No hay ejercicio más alentador que sentarse una mañana a departir con vecinos de distintas edades y distintas zonas de Bogotá. Esta semana lo hice con al menos 30 de ellos por amable invitación del Club Vivamos de suscriptores de este periódico. La tertulia tenía un propósito que al comienzo sentí desgastante, pero que con el transcurrir de los minutos me fue indicando que charlas similares deberían repetirse con más frecuencia. En esta ocasión, el título era tan espontáneo como espontáneas fueron las palabras de los asistentes: Hablemos de Bogotá.
Lo primero que me sorprendió fue la variedad de regiones allí representadas: el Eje Cafetero, Antioquia, Norte de Santander, Boyacá y, por supuesto, muchos cachacos. Y por ahí se fue rompiendo el hielo, pues uno de esos cachacos –estirpe que poco a poco se va extinguiendo– habló de la ciudad con la nostalgia propia de quienes han visto pasar mejores años y ven desvanecerse eso que nos caracteriza o nos caracterizaba a los bogotanos de nacimiento: las buenas formas, el saludo atento, el uso correcto de las palabras, el amor por la ciudad… Todo eso ha sido reemplazado por comunidades venidas de fuera en masa que traen sus propias maneras de ver y actuar, normal en una ciudad diversa como la nuestra, con zonas en las que se han consolidado los espacios para los afros, los indígenas, la comunidad homosexual, para no hablar de los boyacenses, quizás la más numerosa de todas.

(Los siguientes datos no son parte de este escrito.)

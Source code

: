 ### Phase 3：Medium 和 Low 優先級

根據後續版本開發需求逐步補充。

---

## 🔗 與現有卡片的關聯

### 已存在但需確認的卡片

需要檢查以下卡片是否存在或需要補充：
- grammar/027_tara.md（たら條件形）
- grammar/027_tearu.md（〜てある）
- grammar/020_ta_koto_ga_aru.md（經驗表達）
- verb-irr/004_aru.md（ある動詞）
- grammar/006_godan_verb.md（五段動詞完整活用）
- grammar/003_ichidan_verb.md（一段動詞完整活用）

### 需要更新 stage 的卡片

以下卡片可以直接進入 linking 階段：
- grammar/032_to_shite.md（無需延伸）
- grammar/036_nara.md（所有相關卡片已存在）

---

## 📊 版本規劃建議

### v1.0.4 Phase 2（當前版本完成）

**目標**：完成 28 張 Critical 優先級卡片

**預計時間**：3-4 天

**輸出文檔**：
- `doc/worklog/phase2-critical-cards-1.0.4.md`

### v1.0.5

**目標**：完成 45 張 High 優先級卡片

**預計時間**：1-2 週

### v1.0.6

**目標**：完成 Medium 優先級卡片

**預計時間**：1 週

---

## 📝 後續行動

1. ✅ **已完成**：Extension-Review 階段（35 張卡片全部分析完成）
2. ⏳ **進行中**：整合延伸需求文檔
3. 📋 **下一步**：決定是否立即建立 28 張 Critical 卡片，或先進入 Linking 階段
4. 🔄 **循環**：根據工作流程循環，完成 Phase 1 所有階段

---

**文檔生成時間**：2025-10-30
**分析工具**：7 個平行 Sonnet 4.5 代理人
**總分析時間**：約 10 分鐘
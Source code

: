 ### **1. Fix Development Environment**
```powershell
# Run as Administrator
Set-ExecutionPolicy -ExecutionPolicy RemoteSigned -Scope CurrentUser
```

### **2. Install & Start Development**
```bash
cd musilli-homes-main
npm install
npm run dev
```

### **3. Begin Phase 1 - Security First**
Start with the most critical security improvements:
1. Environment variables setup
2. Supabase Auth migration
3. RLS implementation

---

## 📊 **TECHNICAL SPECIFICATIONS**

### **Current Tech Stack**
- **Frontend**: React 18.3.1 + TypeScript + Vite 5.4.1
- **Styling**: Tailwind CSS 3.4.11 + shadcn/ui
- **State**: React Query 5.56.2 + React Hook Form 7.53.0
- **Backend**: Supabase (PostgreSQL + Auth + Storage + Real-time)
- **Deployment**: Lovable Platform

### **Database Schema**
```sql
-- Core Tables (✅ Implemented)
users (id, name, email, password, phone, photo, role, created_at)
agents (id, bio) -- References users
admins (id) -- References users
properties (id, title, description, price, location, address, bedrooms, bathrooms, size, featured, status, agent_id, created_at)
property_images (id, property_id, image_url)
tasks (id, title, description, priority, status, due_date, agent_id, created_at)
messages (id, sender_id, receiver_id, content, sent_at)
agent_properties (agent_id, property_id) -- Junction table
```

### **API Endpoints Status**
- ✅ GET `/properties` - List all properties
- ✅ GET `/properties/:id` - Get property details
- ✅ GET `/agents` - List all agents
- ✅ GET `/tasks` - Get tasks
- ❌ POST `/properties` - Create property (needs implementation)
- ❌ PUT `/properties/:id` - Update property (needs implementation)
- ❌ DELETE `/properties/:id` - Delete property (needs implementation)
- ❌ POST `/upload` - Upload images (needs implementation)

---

Por eso, uno de los vecinos de la charla atinó a decir que ahora la ciudad se había llenado de ‘bogoteños’, ante la alta presencia de personas provenientes del Caribe, y ya es común oír a hablar de ‘Cedrizuela’, en alusión a la alta presencia de venezolanos en el sector de Cedritos, norte de la ciudad. Todos bien venidos, por supuesto, y de quienes se espera adopten a Bogotá como si fuera su hogar de nacimiento.
Pero lo que más llamó mi atención de este diálogo abierto fue confirmar la ansiedad que desborda a los ciudadanos por recuperar el sentido de pertenencia por su ciudad. Quieren que los periodistas hagamos más notas positivas sobre ella, que caminemos más para encontrar historias que nos llenen de orgullo, que hablemos de sus plazas de mercado, de por qué es importante que los niños vuelvan a ellas, de su Jardín Botánico, y hasta de las orquídeas que florecen en los lugares más inesperados. Una de ellas contó el día en que vio a Bogotá tan bonita que no resistió la tentación de tomarles varias fotos a sus calles, casas y edificios, ¡con su celular y desde la ventana de un SITP!
Otra relató cómo ya algunos empiezan a ver el río Bogotá con otros ojos y se construyen conjuntos con vista al afluente cerca de la calle 80. Claro, también hubo críticas –vecino que no critique no es un buen vecino–: dijeron que el humedal Jaboque seguía sin recuperarse no obstante a los anuncios de la Administración, que la avenida Mutis sigue estancada y parece un campo de batalla, que Teusaquillo se quedó sin espacios públicos a causa de la invasión de las aceras, mientras otro relató cómo su hijo había sido asesinado en Bogotá y al hermano lo habían atracado por robarle un celular, muestra de la inseguridad que reina en Timiza.
Fueron algo más de dos horas. Una verdadera catarsis. Una invitación a salir a caminar de nuevo la calle, a escuchar más a la gente, a ver las iniciativas que promueven los jóvenes y su deseo por querer colaborar en fundaciones que ayuden a mejorar nuestro entorno y el de los demás. Hablar con el vecino, otra práctica ya olvidada en nuestros barrios que vale la pena recuperar.